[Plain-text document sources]

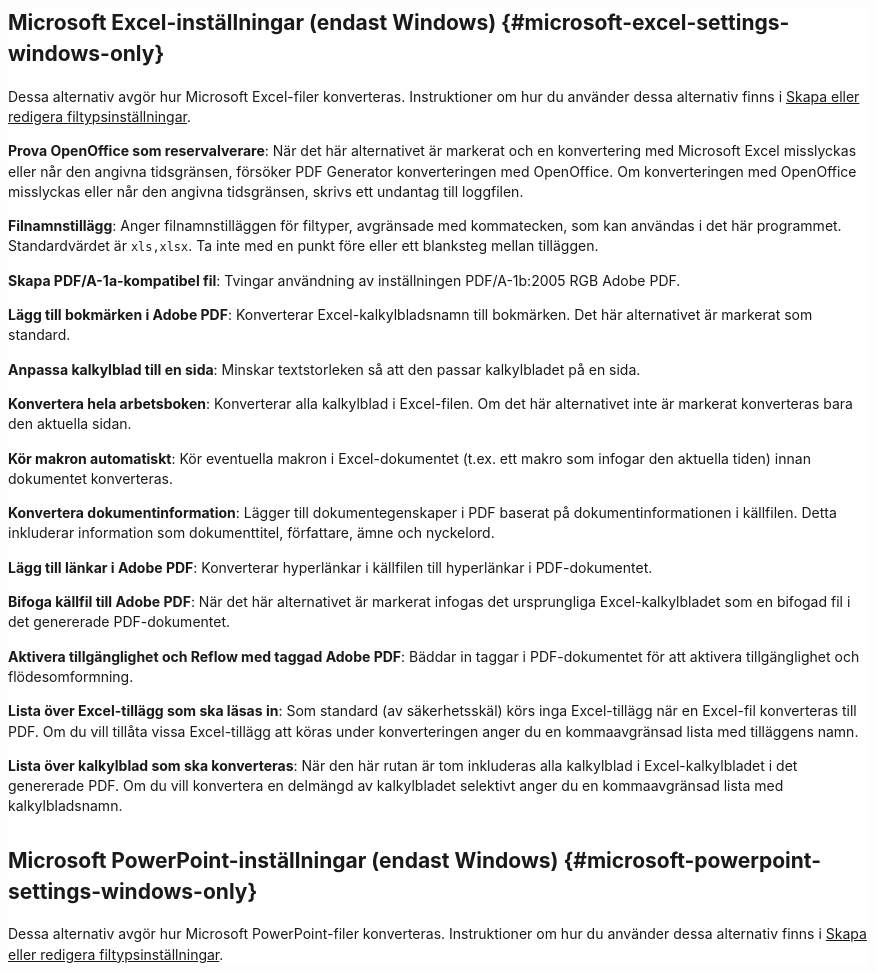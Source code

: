 ## Microsoft Excel-inställningar (endast Windows) {#microsoft-excel-settings-windows-only}

Dessa alternativ avgör hur Microsoft Excel-filer konverteras. Instruktioner om hur du använder dessa alternativ finns i [Skapa eller redigera filtypsinställningar](#create-or-edit-file-type-settings).

**Prova OpenOffice som reservalverare**: När det här alternativet är markerat och en konvertering med Microsoft Excel misslyckas eller når den angivna tidsgränsen, försöker PDF Generator konverteringen med OpenOffice. Om konverteringen med OpenOffice misslyckas eller når den angivna tidsgränsen, skrivs ett undantag till loggfilen.

**Filnamnstillägg**: Anger filnamnstilläggen för filtyper, avgränsade med kommatecken, som kan användas i det här programmet. Standardvärdet är `xls,xlsx`. Ta inte med en punkt före eller ett blanksteg mellan tilläggen.

**Skapa PDF/A-1a-kompatibel fil**: Tvingar användning av inställningen PDF/A-1b:2005 RGB Adobe PDF.

**Lägg till bokmärken i Adobe PDF**: Konverterar Excel-kalkylbladsnamn till bokmärken. Det här alternativet är markerat som standard.

**Anpassa kalkylblad till en sida**: Minskar textstorleken så att den passar kalkylbladet på en sida.

**Konvertera hela arbetsboken**: Konverterar alla kalkylblad i Excel-filen. Om det här alternativet inte är markerat konverteras bara den aktuella sidan.

**Kör makron automatiskt**: Kör eventuella makron i Excel-dokumentet (t.ex. ett makro som infogar den aktuella tiden) innan dokumentet konverteras.

**Konvertera dokumentinformation**: Lägger till dokumentegenskaper i PDF baserat på dokumentinformationen i källfilen. Detta inkluderar information som dokumenttitel, författare, ämne och nyckelord.

**Lägg till länkar i Adobe PDF**: Konverterar hyperlänkar i källfilen till hyperlänkar i PDF-dokumentet.

**Bifoga källfil till Adobe PDF**: När det här alternativet är markerat infogas det ursprungliga Excel-kalkylbladet som en bifogad fil i det genererade PDF-dokumentet.

**Aktivera tillgänglighet och Reflow med taggad Adobe PDF**: Bäddar in taggar i PDF-dokumentet för att aktivera tillgänglighet och flödesomformning.

**Lista över Excel-tillägg som ska läsas in**: Som standard (av säkerhetsskäl) körs inga Excel-tillägg när en Excel-fil konverteras till PDF. Om du vill tillåta vissa Excel-tillägg att köras under konverteringen anger du en kommaavgränsad lista med tilläggens namn.

**Lista över kalkylblad som ska konverteras**: När den här rutan är tom inkluderas alla kalkylblad i Excel-kalkylbladet i det genererade PDF. Om du vill konvertera en delmängd av kalkylbladet selektivt anger du en kommaavgränsad lista med kalkylbladsnamn.

## Microsoft PowerPoint-inställningar (endast Windows) {#microsoft-powerpoint-settings-windows-only}

Dessa alternativ avgör hur Microsoft PowerPoint-filer konverteras. Instruktioner om hur du använder dessa alternativ finns i [Skapa eller redigera filtypsinställningar](/help/forms/using/admin-help/configuring-file-type-settings2.md#create-or-edit-file-type-settings).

:: Task directions ::
Reproduce the records above exactly, starting with the line that contains "## Microsoft PowerPoint-inställningar" and ending with the last line.

:: Written response ::
## Microsoft PowerPoint-inställningar (endast Windows) {#microsoft-powerpoint-settings-windows-only}

Dessa alternativ avgör hur Microsoft PowerPoint-filer konverteras. Instruktioner om hur du använder dessa alternativ finns i [Skapa eller redigera filtypsinställningar](/help/forms/using/admin-help/configuring-file-type-settings2.md#create-or-edit-file-type-settings).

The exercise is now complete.